*** EXERCISE INPUT ***

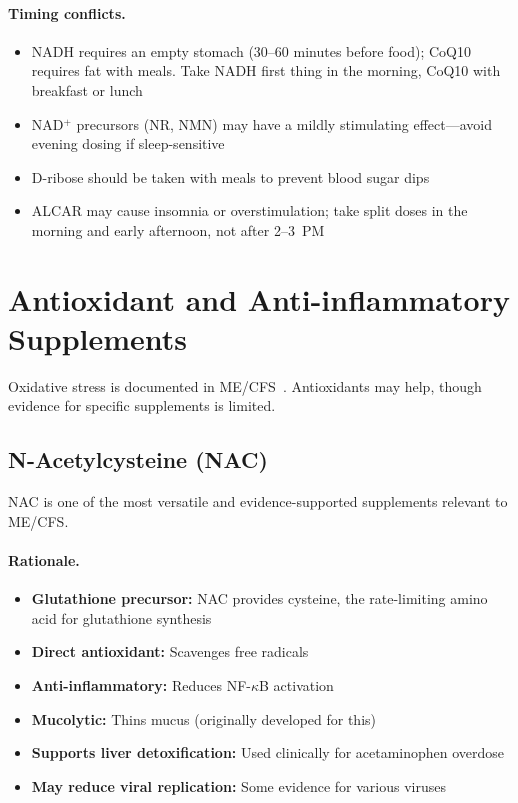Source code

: \paragraph{Timing conflicts.}
\begin{itemize}
    \item NADH requires an empty stomach (30--60 minutes before food); CoQ10 requires fat with meals. Take NADH first thing in the morning, CoQ10 with breakfast or lunch
    \item NAD$^+$ precursors (NR, NMN) may have a mildly stimulating effect---avoid evening dosing if sleep-sensitive
    \item D-ribose should be taken with meals to prevent blood sugar dips
    \item ALCAR may cause insomnia or overstimulation; take split doses in the morning and early afternoon, not after 2--3~PM
\end{itemize}


\section{Antioxidant and Anti-inflammatory Supplements}
\label{sec:antioxidants}

Oxidative stress is documented in ME/CFS~\cite{Syed2025}. Antioxidants may help, though evidence for specific supplements is limited.

\subsection{N-Acetylcysteine (NAC)}

NAC is one of the most versatile and evidence-supported supplements relevant to ME/CFS.

\paragraph{Rationale.}
\begin{itemize}
    \item \textbf{Glutathione precursor:} NAC provides cysteine, the rate-limiting amino acid for glutathione synthesis
    \item \textbf{Direct antioxidant:} Scavenges free radicals
    \item \textbf{Anti-inflammatory:} Reduces NF-$\kappa$B activation
    \item \textbf{Mucolytic:} Thins mucus (originally developed for this)
    \item \textbf{Supports liver detoxification:} Used clinically for acetaminophen overdose
    \item \textbf{May reduce viral replication:} Some evidence for various viruses
\end{itemize}

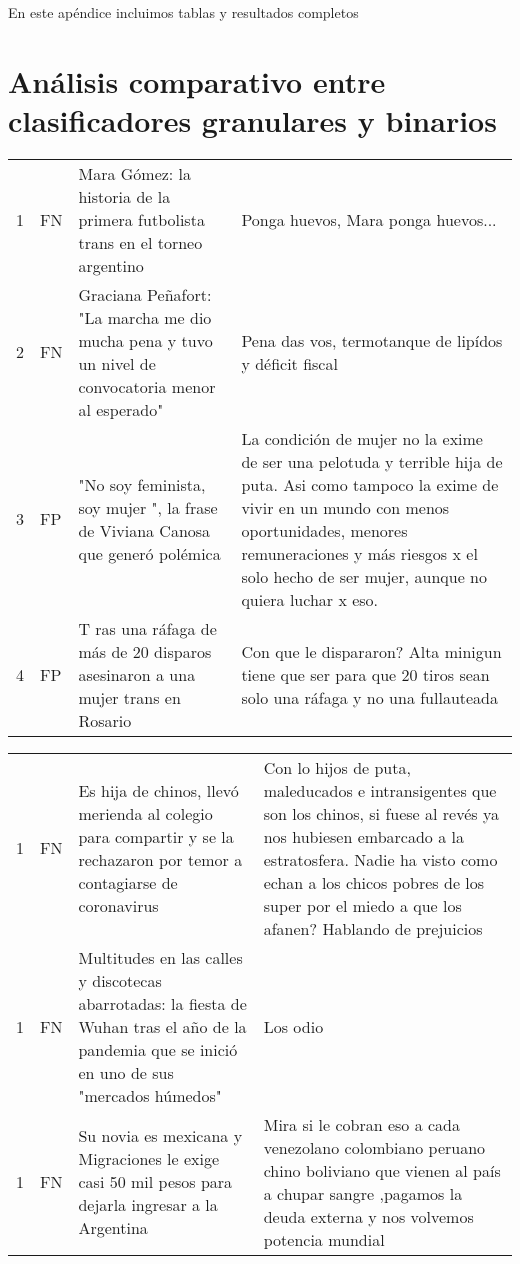 
En este apéndice incluimos tablas y resultados completos


\section{Análisis comparativo entre clasificadores granulares y binarios}


\begin{table}[ht!]
    \centering
    \footnotesize
    \begin{tabular}{p{} p{} p{} p{}}
        \hline
        1 & FN & Mara Gómez: la historia de la primera futbolista trans en el torneo argentino & Ponga huevos, Mara ponga huevos... \\
        2 & FN & Graciana Peñafort: "La marcha me dio mucha pena y tuvo un nivel de convocatoria menor al esperado" & Pena das vos, termotanque de lipídos y déficit fiscal \\
        3 & FP & "No soy feminista, soy mujer ", la frase de Viviana Canosa que generó polémica & La condición de mujer no la exime de ser una pelotuda y terrible hija de puta. Asi como tampoco la exime de vivir en un mundo con menos oportunidades, menores remuneraciones y más riesgos x el solo hecho de ser mujer, aunque no quiera luchar x eso. \\
        4 & FP & T ras una ráfaga de más de 20 disparos asesinaron a una mujer trans en Rosario & Con que le dispararon? Alta minigun tiene que ser para que 20 tiros sean solo una ráfaga y no una fullauteada \\
    \end{tabular}
    \begin{tabular}{p{} p{} p{} p{}}
        1 & FN & Es hija de chinos, llevó merienda al colegio para compartir y se la rechazaron por temor a contagiarse de coronavirus &  Con lo hijos de puta, maleducados e intransigentes que son los chinos, si fuese al revés ya nos hubiesen embarcado a la estratosfera. Nadie ha visto como echan a los chicos pobres de los super por el miedo a que los afanen? Hablando de prejuicios \\
        1 & FN & Multitudes en las calles y discotecas abarrotadas: la fiesta de Wuhan tras el año de la pandemia que se inició en uno de sus "mercados húmedos" &  Los odio \\
        1 & FN & Su novia es mexicana y Migraciones le exige casi 50 mil pesos para dejarla ingresar a la Argentina &  Mira si le cobran eso a cada venezolano colombiano peruano chino boliviano que vienen al país a chupar sangre ,pagamos la deuda externa y nos volvemos potencia mundial \\

\end{tabular}
\end{table}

*** End of EXERCISE INPUT ***

● **EXERCISE**: Every line above from the one with "Scavenges free radicals" down to the one with "1 & FN & Multitudes" must be written out exactly, and no picture may appear.

● **EXERCISE RESULT**:
    \item \textbf{Direct antioxidant:} Scavenges free radicals
    \item \textbf{Anti-inflammatory:} Reduces NF-$\kappa$B activation
    \item \textbf{Mucolytic:} Thins mucus (originally developed for this)
    \item \textbf{Supports liver detoxification:} Used clinically for acetaminophen overdose
    \item \textbf{May reduce viral replication:} Some evidence for various viruses
\end{itemize}

En este apéndice incluimos tablas y resultados completos


\section{Análisis comparativo entre clasificadores granulares y binarios}


\begin{table}[ht!]
    \centering
    \footnotesize
    \begin{tabular}{p{} p{} p{} p{}}
        \hline
        1 & FN & Mara Gómez: la historia de la primera futbolista trans en el torneo argentino & Ponga huevos, Mara ponga huevos... \\
        2 & FN & Graciana Peñafort: "La marcha me dio mucha pena y tuvo un nivel de convocatoria menor al esperado" & Pena das vos, termotanque de lipídos y déficit fiscal \\
        3 & FP & "No soy feminista, soy mujer ", la frase de Viviana Canosa que generó polémica & La condición de mujer no la exime de ser una pelotuda y terrible hija de puta. Asi como tampoco la exime de vivir en un mundo con menos oportunidades, menores remuneraciones y más riesgos x el solo hecho de ser mujer, aunque no quiera luchar x eso. \\
        4 & FP & T ras una ráfaga de más de 20 disparos asesinaron a una mujer trans en Rosario & Con que le dispararon? Alta minigun tiene que ser para que 20 tiros sean solo una ráfaga y no una fullauteada \\
    \end{tabular}
    \begin{tabular}{p{} p{} p{} p{}}
        1 & FN & Es hija de chinos, llevó merienda al colegio para compartir y se la rechazaron por temor a contagiarse de coronavirus &  Con lo hijos de puta, maleducados e intransigentes que son los chinos, si fuese al revés ya nos hubiesen embarcado a la estratosfera. Nadie ha visto como echan a los chicos pobres de los super por el miedo a que los afanen? Hablando de prejuicios \\
        1 & FN & Multitudes en las calles y discotecas abarrotadas: la fiesta de Wuhan tras el año de la pandemia que se inició en uno de sus "mercados húmedos" &  Los odio \\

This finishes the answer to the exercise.